§ AIM OF THE TASK: Go over the entries and report the lines where the word "bashrc" occurs.

§ SOURCE RECORDS:

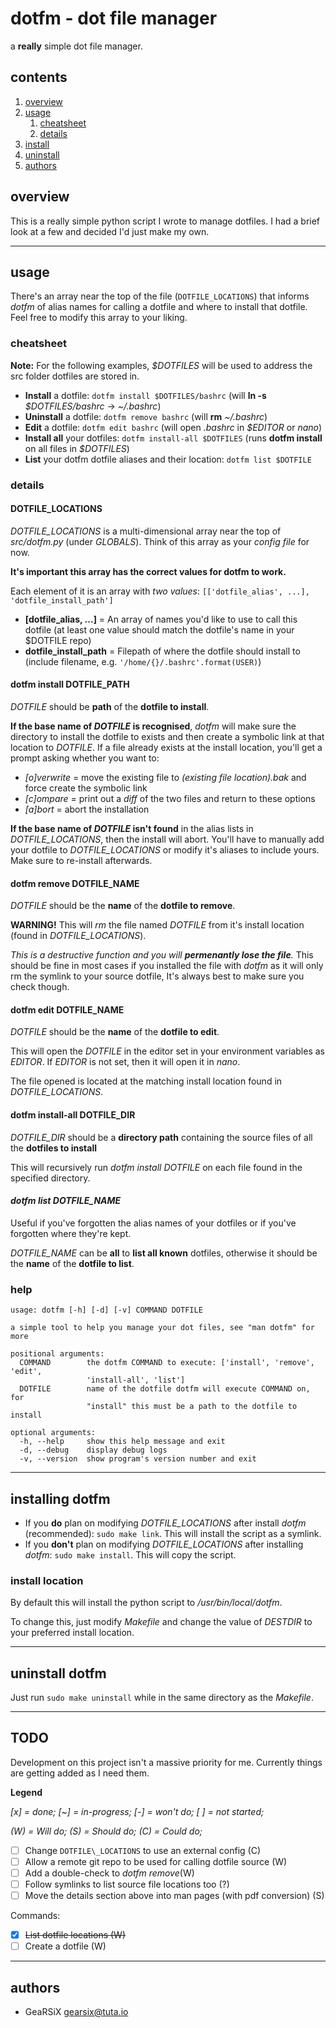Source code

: # dotfm - dot file manager
a **really** simple dot file manager.

## contents
1. [overview](#overview)
2. [usage](#usage)
	1. [cheatsheet](#cheatsheet)
	2. [details](#details)
3. [install](#install)
2. [uninstall](#uninstall)
4. [authors](#authors)

## overview
This is a really simple python script I wrote to manage dotfiles. I had a brief look at a few and decided I'd just make my own.

---

## usage
There's an array near the top of the file (`DOTFILE_LOCATIONS`) that informs _dotfm_ of alias names for calling a dotfile and where to install that dotfile. Feel free to modify this array to your liking.

### cheatsheet
**Note:** For the following examples, _$DOTFILES_ will be used to address the src folder dotfiles are stored in.

- **Install** a dotfile: `dotfm install $DOTFILES/bashrc` (will **ln -s** _$DOTFILES/bashrc_ -> _~/.bashrc_)
- **Uninstall** a dotfile: `dotfm remove bashrc` (will **rm** _~/.bashrc_)
- **Edit** a dotfile: `dotfm edit bashrc` (will open _.bashrc_ in _$EDITOR_ or _nano_)
- **Install all** your dotfiles: `dotfm install-all $DOTFILES` (runs **dotfm install** on all files in _$DOTFILES_)
- **List** your dotfm dotfile aliases and their location: `dotfm list $DOTFILE`

### details
#### DOTFILE\_LOCATIONS

_DOTFILE\_LOCATIONS_ is a multi-dimensional array near the top of _src/dotfm.py_ (under _GLOBALS_). Think of this array as your _config file_ for now.

**It's important this array has the correct values for dotfm to work.**

Each element of it is an array with _two values_: `[['dotfile_alias', ...], 'dotfile_install_path']`

- **[dotfile\_alias, ...]** = An array of names you'd like to use to call this dotfile (at least one value should match the dotfile's name in your $DOTFILE repo)
- **dotfile\_install\_path** = Filepath of where the dotfile should install to (include filename, e.g. `'/home/{}/.bashrc'.format(USER)`)
  
#### dotfm install DOTFILE\_PATH
_DOTFILE_ should be **path** of the **dotfile to install**.

**If the base name of _DOTFILE_ is recognised**, _dotfm_ will make sure the directory to install the dotfile to exists and then create a symbolic link at that location to _DOTFILE_.
If a file already exists at the install location, you'll get a prompt asking whether you want to:

- _\[o\]verwrite_ = move the existing file to _(existing file location).bak_ and force create the symbolic link
- _\[c\]ompare_ = print out a _diff_ of the two files and return to these options
- _\[a\]bort_ = abort the installation

**If the base name of _DOTFILE_ isn't found** in the alias lists in _DOTFILE\_LOCATIONS_, then the install will abort. You'll have to manually add your dotfile to _DOTFILE_LOCATIONS_ or modify it's aliases to include yours. Make sure to re-install afterwards.

#### dotfm remove DOTFILE\_NAME
_DOTFILE_  should be the **name** of the **dotfile to remove**.

**WARNING!** This will _rm_ the file named _DOTFILE_ from it's install location (found in _DOTFILE\_LOCATIONS_).

_This is a destructive function and you will **permenantly lose the file**._ This should be fine in most cases if you installed the file with _dotfm_ as it will only rm the symlink to your source dotfile, It's always best to make sure you check though. 

#### dotfm edit DOTFILE\_NAME
_DOTFILE_ should be the **name** of the **dotfile to edit**.

This will open the _DOTFILE_ in the editor set in your environment variables as _EDITOR_. If _EDITOR_ is not set, then it will open it in _nano_.

The file opened is located at the matching install location found in _DOTFILE\_LOCATIONS_.

#### dotfm install-all DOTFILE\_DIR
_DOTFILE_DIR_ should be a **directory path** containing the source files of all the **dotfiles to install**

This will recursively run _dotfm install DOTFILE_ on each file found in the specified directory.

#### _dotfm list DOTFILE\_NAME_
Useful if you've forgotten the alias names of your dotfiles or if you've forgotten where they're kept.

_DOTFILE\_NAME_ can be **all** to **list all known** dotfiles, otherwise it should be the **name** of the **dotfile to list**.

### help

	usage: dotfm [-h] [-d] [-v] COMMAND DOTFILE
	
	a simple tool to help you manage your dot files, see "man dotfm" for more
	
	positional arguments:
	  COMMAND        the dotfm COMMAND to execute: ['install', 'remove', 'edit',
	                 'install-all', 'list']
	  DOTFILE        name of the dotfile dotfm will execute COMMAND on, for
	                 "install" this must be a path to the dotfile to install
	
	optional arguments:
	  -h, --help     show this help message and exit
	  -d, --debug    display debug logs
	  -v, --version  show program's version number and exit

---

## installing dotfm
- If you **do** plan on modifying _DOTFILE\_LOCATIONS_ after install _dotfm_ (recommended): `sudo make link`. This will install the script as a symlink.
- If you **don't** plan on modifying _DOTFILE\_LOCATIONS_ after installing _dotfm_: `sudo make install`. This will copy the script.

### install location
By default this will install the python script to _/usr/bin/local/dotfm_.

To change this, just modify _Makefile_ and change the value of _DESTDIR_ to your preferred install location.

---

## uninstall dotfm
Just run `sudo make uninstall` while in the same directory as the _Makefile_.

---

## TODO
Development on this project isn't a massive priority for me. Currently things are getting added as I need them.

**Legend**

_[x] = done; [~] = in-progress; [-] = won't do; [ ] = not started;_

_(W) = Will do; (S) = Should do; (C) = Could do;_

- [ ] Change `DOTFILE\_LOCATIONS` to use an external config (C)
- [ ] Allow a remote git repo to be used for calling dotfile source (W)
- [ ] Add a double-check to _dotfm remove_(W)
- [ ] Follow symlinks to list source file locations too (?)
- [ ] Move the details section above into man pages (with pdf conversion) (S)

Commands:
- [x] <s>List dotfile locations (W)</s>
- [ ] Create a dotfile (W)

---

## authors
- GeaRSiX <gearsix@tuta.io>

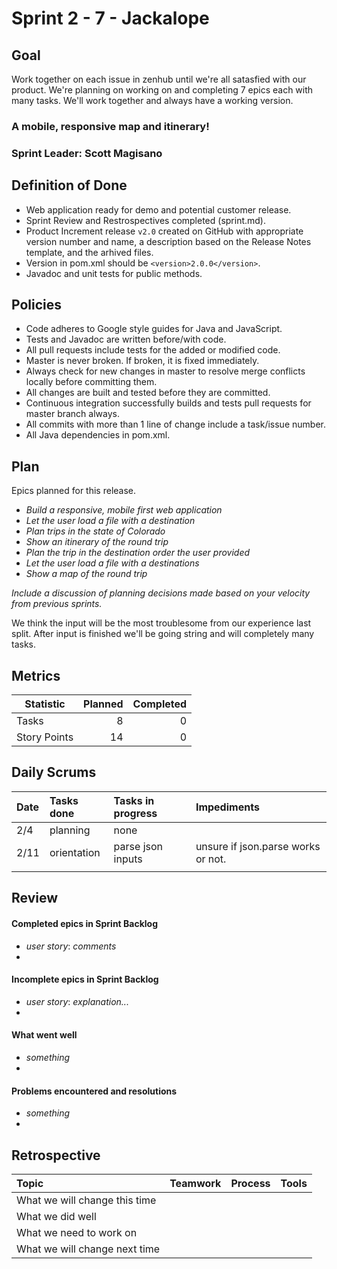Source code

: # Sprint 2 - 7 - Jackalope

## Goal

Work together on each issue in zenhub until we're all satasfied with our product. We're planning on working on and completing 7 epics each with many tasks. We'll work together and always have a working version.

### A mobile, responsive map and itinerary!
### Sprint Leader: Scott Magisano

## Definition of Done

* Web application ready for demo and potential customer release.
* Sprint Review and Restrospectives completed (sprint.md).
* Product Increment release `v2.0` created on GitHub with appropriate version number and name, a description based on the Release Notes template, and the arhived files.
* Version in pom.xml should be `<version>2.0.0</version>`.
* Javadoc and unit tests for public methods.

## Policies

* Code adheres to Google style guides for Java and JavaScript.
* Tests and Javadoc are written before/with code.  
* All pull requests include tests for the added or modified code.
* Master is never broken.  If broken, it is fixed immediately.
* Always check for new changes in master to resolve merge conflicts locally before committing them.
* All changes are built and tested before they are committed.
* Continuous integration successfully builds and tests pull requests for master branch always.
* All commits with more than 1 line of change include a task/issue number.
* All Java dependencies in pom.xml.

## Plan

Epics planned for this release.

* *Build a responsive, mobile first web application*
* *Let the user load a file with a destination*
* *Plan trips in the state of Colorado*
* *Show an itinerary of the round trip*
* *Plan the trip in the destination order the user provided*
* *Let the user load a file with a destinations*
* *Show a map of the round trip*

*Include a discussion of planning decisions made based on your velocity from previous sprints.*

We think the input will be the most troublesome from our experience last split. After input is finished we'll be going string and will completely many tasks.

## Metrics

Statistic | Planned | Completed
--- | ---: | ---:
Tasks |  8   | 0 
Story Points |  14  | 0 

## Daily Scrums

Date | Tasks done  | Tasks in progress | Impediments 
:--- | :--- | :--- | :--- 
2/4 | planning | none | 
2/11 | orientation | parse json inputs | unsure if json.parse works or not.
 | | |
 
## Review

#### Completed epics in Sprint Backlog 
* *user story*:  *comments*
* 

#### Incomplete epics in Sprint Backlog 
* *user story*: *explanation...*
*

#### What went well
* *something*
*

#### Problems encountered and resolutions
* *something*
*

## Retrospective

Topic | Teamwork | Process | Tools
:--- | :--- | :--- | :---
What we will change this time |  |  | 
What we did well |  |  | 
What we need to work on |  |  |
What we will change next time |  |  |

§ ANSWER TO THIS PROBLEM:
- **Install** a dotfile: `dotfm install $DOTFILES/bashrc` (will **ln -s** _$DOTFILES/bashrc_ -> _~/.bashrc_)
- **Uninstall** a dotfile: `dotfm remove bashrc` (will **rm** _~/.bashrc_)
- **Edit** a dotfile: `dotfm edit bashrc` (will open _.bashrc_ in _$EDITOR_ or _nano_)
- **dotfile\_install\_path** = Filepath of where the dotfile should install to (include filename, e.g. `'/home/{}/.bashrc'.format(USER)`)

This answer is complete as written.